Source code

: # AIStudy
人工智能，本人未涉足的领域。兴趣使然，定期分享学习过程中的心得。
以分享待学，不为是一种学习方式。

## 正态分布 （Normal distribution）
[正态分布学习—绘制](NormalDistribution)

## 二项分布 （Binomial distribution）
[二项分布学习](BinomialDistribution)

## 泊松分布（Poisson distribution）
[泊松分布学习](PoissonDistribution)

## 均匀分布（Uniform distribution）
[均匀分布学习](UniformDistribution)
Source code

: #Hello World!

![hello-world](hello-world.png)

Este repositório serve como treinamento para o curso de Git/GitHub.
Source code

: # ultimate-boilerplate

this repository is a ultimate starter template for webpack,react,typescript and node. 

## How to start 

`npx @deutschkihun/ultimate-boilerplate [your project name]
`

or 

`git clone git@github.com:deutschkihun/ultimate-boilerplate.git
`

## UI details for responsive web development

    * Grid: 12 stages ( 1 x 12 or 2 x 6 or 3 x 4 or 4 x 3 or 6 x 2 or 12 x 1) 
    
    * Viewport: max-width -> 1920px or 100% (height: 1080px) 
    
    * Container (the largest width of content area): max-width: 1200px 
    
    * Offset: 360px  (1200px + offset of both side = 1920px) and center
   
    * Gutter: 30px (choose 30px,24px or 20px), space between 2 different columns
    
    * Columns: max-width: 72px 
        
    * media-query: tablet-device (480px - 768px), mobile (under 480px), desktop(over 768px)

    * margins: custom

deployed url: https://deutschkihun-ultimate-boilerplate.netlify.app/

────

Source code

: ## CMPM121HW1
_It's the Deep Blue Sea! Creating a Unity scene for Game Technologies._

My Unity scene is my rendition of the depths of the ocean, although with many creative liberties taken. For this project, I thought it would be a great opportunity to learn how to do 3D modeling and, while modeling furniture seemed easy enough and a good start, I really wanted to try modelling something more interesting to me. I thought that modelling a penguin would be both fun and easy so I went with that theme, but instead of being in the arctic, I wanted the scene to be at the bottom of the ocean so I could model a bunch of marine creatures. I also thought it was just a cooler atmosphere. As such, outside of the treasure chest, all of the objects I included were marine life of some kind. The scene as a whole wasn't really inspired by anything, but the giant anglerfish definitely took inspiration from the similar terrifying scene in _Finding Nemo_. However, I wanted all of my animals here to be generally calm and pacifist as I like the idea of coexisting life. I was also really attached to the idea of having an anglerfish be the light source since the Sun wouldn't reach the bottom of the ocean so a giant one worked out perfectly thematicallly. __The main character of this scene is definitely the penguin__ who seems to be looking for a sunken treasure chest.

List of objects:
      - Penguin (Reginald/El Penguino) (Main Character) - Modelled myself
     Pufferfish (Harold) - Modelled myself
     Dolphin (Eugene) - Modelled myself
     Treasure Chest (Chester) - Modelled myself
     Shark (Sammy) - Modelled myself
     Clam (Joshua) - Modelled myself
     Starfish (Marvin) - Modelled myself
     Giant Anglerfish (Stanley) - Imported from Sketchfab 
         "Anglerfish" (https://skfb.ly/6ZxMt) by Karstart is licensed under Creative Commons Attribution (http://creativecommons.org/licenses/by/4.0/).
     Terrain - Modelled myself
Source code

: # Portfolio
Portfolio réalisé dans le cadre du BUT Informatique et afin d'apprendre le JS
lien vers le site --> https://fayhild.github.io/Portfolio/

────

Prompt:
Could you copy every line in the records that holds "from"?

Answer to this problem:
My Unity scene is my rendition of the depths of the ocean, although with many creative liberties taken. For this project, I thought it would be a great opportunity to learn how to do 3D modeling and, while modeling furniture seemed easy enough and a good start, I really wanted to try modelling something more interesting to me. I thought that modelling a penguin would be both fun and easy so I went with that theme, but instead of being in the arctic, I wanted the scene to be at the bottom of the ocean so I could model a bunch of marine creatures. I also thought it was just a cooler atmosphere. As such, outside of the treasure chest, all of the objects I included were marine life of some kind. The scene as a whole wasn't really inspired by anything, but the giant anglerfish definitely took inspiration from the similar terrifying scene in _Finding Nemo_. However, I wanted all of my animals here to be generally calm and pacifist as I like the idea of coexisting life. I was also really attached to the idea of having an anglerfish be the light source since the Sun wouldn't reach the bottom of the ocean so a giant one worked out perfectly thematicallly. __The main character of this scene is definitely the penguin__ who seems to be looking for a sunken treasure chest.
     Giant Anglerfish (Stanley) - Imported from Sketchfab 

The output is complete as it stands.